Location
- 142 Hope Hill Road Wallingford, New Haven County, Connecticut 06492 United States 41°29′08″N 72°50′09″W﻿ / ﻿41.48550031880082°N 72.83595429724399°W

Information
- School type: Public High School
- Established: 1971 (55 years ago)
- Sister school: Lyman Hall High School
- School district: Wallingford Public Schools
- Category: High school
- CEEB code: 070813
- Principal: Enzo Zocco
- Teaching staff: 63.10 (on an FTE basis)
- Grades: 9–12
- Enrollment: 724 (2023–2024)
- Student to teacher ratio: 11.47
- Colors: Maroon and gold
- Athletics: Football, basketball, baseball, softball, volleyball, ice hockey, field hockey lacrosse, track and field, cross country, soccer, tennis
- Athletics conference: Southern Connecticut Conference
- Mascot: Titans
- Website: mtshs.wallingford.k12.ct.us

= Mark T. Sheehan High School =

Mark T. Sheehan High School is a public high school located at 142 Hope Hill Road, Wallingford, Connecticut.

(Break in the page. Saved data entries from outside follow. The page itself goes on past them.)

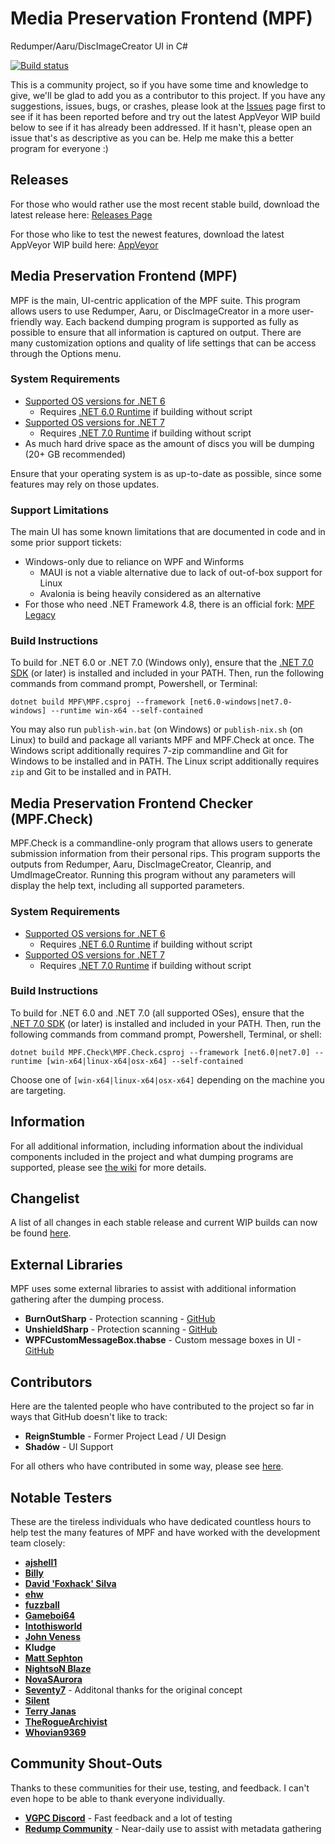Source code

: # Media Preservation Frontend (MPF)

Redumper/Aaru/DiscImageCreator UI in C#

[![Build status](https://ci.appveyor.com/api/projects/status/3ldav3v0c373jeqa?svg=true)](https://ci.appveyor.com/project/mnadareski/MPF/build/artifacts)

This is a community project, so if you have some time and knowledge to give, we'll be glad to add you as a contributor to this project. If you have any suggestions, issues, bugs, or crashes, please look at the [Issues](https://github.com/SabreTools/MPF/issues) page first to see if it has been reported before and try out the latest AppVeyor WIP build below to see if it has already been addressed. If it hasn't, please open an issue that's as descriptive as you can be. Help me make this a better program for everyone :)

## Releases

For those who would rather use the most recent stable build, download the latest release here:
[Releases Page](https://github.com/SabreTools/MPF/releases)

For those who like to test the newest features, download the latest AppVeyor WIP build here: [AppVeyor](https://ci.appveyor.com/project/mnadareski/MPF/build/artifacts)

## Media Preservation Frontend (MPF)

MPF is the main, UI-centric application of the MPF suite. This program allows users to use Redumper, Aaru, or DiscImageCreator in a more user-friendly way. Each backend dumping program is supported as fully as possible to ensure that all information is captured on output. There are many customization options and quality of life settings that can be access through the Options menu.

### System Requirements

- [Supported OS versions for .NET 6](https://github.com/dotnet/core/blob/main/release-notes/6.0/supported-os.md)
    - Requires [.NET 6.0 Runtime](https://dotnet.microsoft.com/en-us/download/dotnet/6.0) if building without script
- [Supported OS versions for .NET 7](https://github.com/dotnet/core/blob/main/release-notes/7.0/supported-os.md)
    - Requires [.NET 7.0 Runtime](https://dotnet.microsoft.com/en-us/download/dotnet/7.0) if building without script
- As much hard drive space as the amount of discs you will be dumping (20+ GB recommended)

Ensure that your operating system is as up-to-date as possible, since some features may rely on those updates.

### Support Limitations

The main UI has some known limitations that are documented in code and in some prior support tickets:

- Windows-only due to reliance on WPF and Winforms
    - MAUI is not a viable alternative due to lack of out-of-box support for Linux
    - Avalonia is being heavily considered as an alternative
- For those who need .NET Framework 4.8, there is an official fork: [MPF Legacy](https://github.com/Deterous/MPF-Legacy)

### Build Instructions

To build for .NET 6.0 or .NET 7.0 (Windows only), ensure that the [.NET 7.0 SDK](https://dotnet.microsoft.com/en-us/download/dotnet/7.0) (or later) is installed and included in your PATH. Then, run the following commands from command prompt, Powershell, or Terminal:

```
dotnet build MPF\MPF.csproj --framework [net6.0-windows|net7.0-windows] --runtime win-x64 --self-contained
```

You may also run `publish-win.bat` (on Windows) or `publish-nix.sh` (on Linux) to build and package all variants MPF and MPF.Check at once. The Windows script additionally requires 7-zip commandline and Git for Windows to be installed and in PATH. The Linux script additionally requires `zip` and Git to be installed and in PATH.

## Media Preservation Frontend Checker (MPF.Check)

MPF.Check is a commandline-only program that allows users to generate submission information from their personal rips. This program supports the outputs from Redumper, Aaru, DiscImageCreator, Cleanrip, and UmdImageCreator. Running this program without any parameters will display the help text, including all supported parameters.

### System Requirements

- [Supported OS versions for .NET 6](https://github.com/dotnet/core/blob/main/release-notes/6.0/supported-os.md)
    - Requires [.NET 6.0 Runtime](https://dotnet.microsoft.com/en-us/download/dotnet/6.0) if building without script
- [Supported OS versions for .NET 7](https://github.com/dotnet/core/blob/main/release-notes/7.0/supported-os.md)
    - Requires [.NET 7.0 Runtime](https://dotnet.microsoft.com/en-us/download/dotnet/7.0) if building without script

### Build Instructions

To build for .NET 6.0 and .NET 7.0 (all supported OSes), ensure that the [.NET 7.0 SDK](https://dotnet.microsoft.com/en-us/download/dotnet/7.0) (or later) is installed and included in your PATH. Then, run the following commands from command prompt, Powershell, Terminal, or shell:

```
dotnet build MPF.Check\MPF.Check.csproj --framework [net6.0|net7.0] --runtime [win-x64|linux-x64|osx-x64] --self-contained
```

Choose one of `[win-x64|linux-x64|osx-x64]` depending on the machine you are targeting.

## Information

For all additional information, including information about the individual components included in the project and what dumping programs are supported, please see [the wiki](https://github.com/SabreTools/MPF/wiki) for more details.

## Changelist

A list of all changes in each stable release and current WIP builds can now be found [here](https://github.com/SabreTools/MPF/blob/master/CHANGELIST.md).

## External Libraries

MPF uses some external libraries to assist with additional information gathering after the dumping process.

- **BurnOutSharp** - Protection scanning - [GitHub](https://github.com/mnadareski/BurnOutSharp)
- **UnshieldSharp** - Protection scanning - [GitHub](https://github.com/mnadareski/UnshieldSharp)
- **WPFCustomMessageBox.thabse** - Custom message boxes in UI - [GitHub](https://github.com/thabse/WPFCustomMessageBox)

## Contributors

Here are the talented people who have contributed to the project so far in ways that GitHub doesn't like to track:

- **ReignStumble** - Former Project Lead / UI Design
- **Shadów** - UI Support

For all others who have contributed in some way, please see [here](https://github.com/SabreTools/MPF/graphs/contributors).

## Notable Testers

These are the tireless individuals who have dedicated countless hours to help test the many features of MPF and have worked with the development team closely:

- [**ajshell1**](https://github.com/ajshell1)
- [**Billy**](https://github.com/InternalLoss)
- [**David 'Foxhack' Silva**](https://github.com/FoxhackDN)
- [**ehw**](https://github.com/ehw)
- [**fuzzball**](https://github.com/fuzz6001)
- [**Gameboi64**](https://github.com/gameboi64)
- [**Intothisworld**](https://github.com/Intothisworld)
- [**John Veness**](https://github.com/JohnVeness)
- **Kludge**
- [**Matt Sephton**](https://github.com/gingerbeardman)
- [**NightsoN Blaze**](https://github.com/nightson)
- [**NovaSAurora**](https://github.com/NovaSAurora)
- [**Seventy7**](https://github.com/7Seventy7) - Additonal thanks for the original concept
- [**Silent**](https://github.com/CookiePLMonster)
- [**Terry Janas**](https://github.com/tjanas)
- [**TheRogueArchivist**](https://github.com/TheRogueArchivist)
- [**Whovian9369**](https://github.com/Whovian9369)

## Community Shout-Outs

Thanks to these communities for their use, testing, and feedback. I can't even hope to be able to thank everyone individually.

- [**VGPC Discord**](https://discord.gg/AHTfxQV) - Fast feedback and a lot of testing
- [**Redump Community**](http://redump.org/) - Near-daily use to assist with metadata gathering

It is part of the Wallingford Public School System, and one of two public high schools in Wallingford, Lyman Hall High School being the other. Its official colors are burgundy and gold.

== History ==

The school is named after Mark T. Sheehan, a medical officer during World War I; he had also practiced medicine in Wallingford and was known to never deny service to anyone including patients who could not afford care.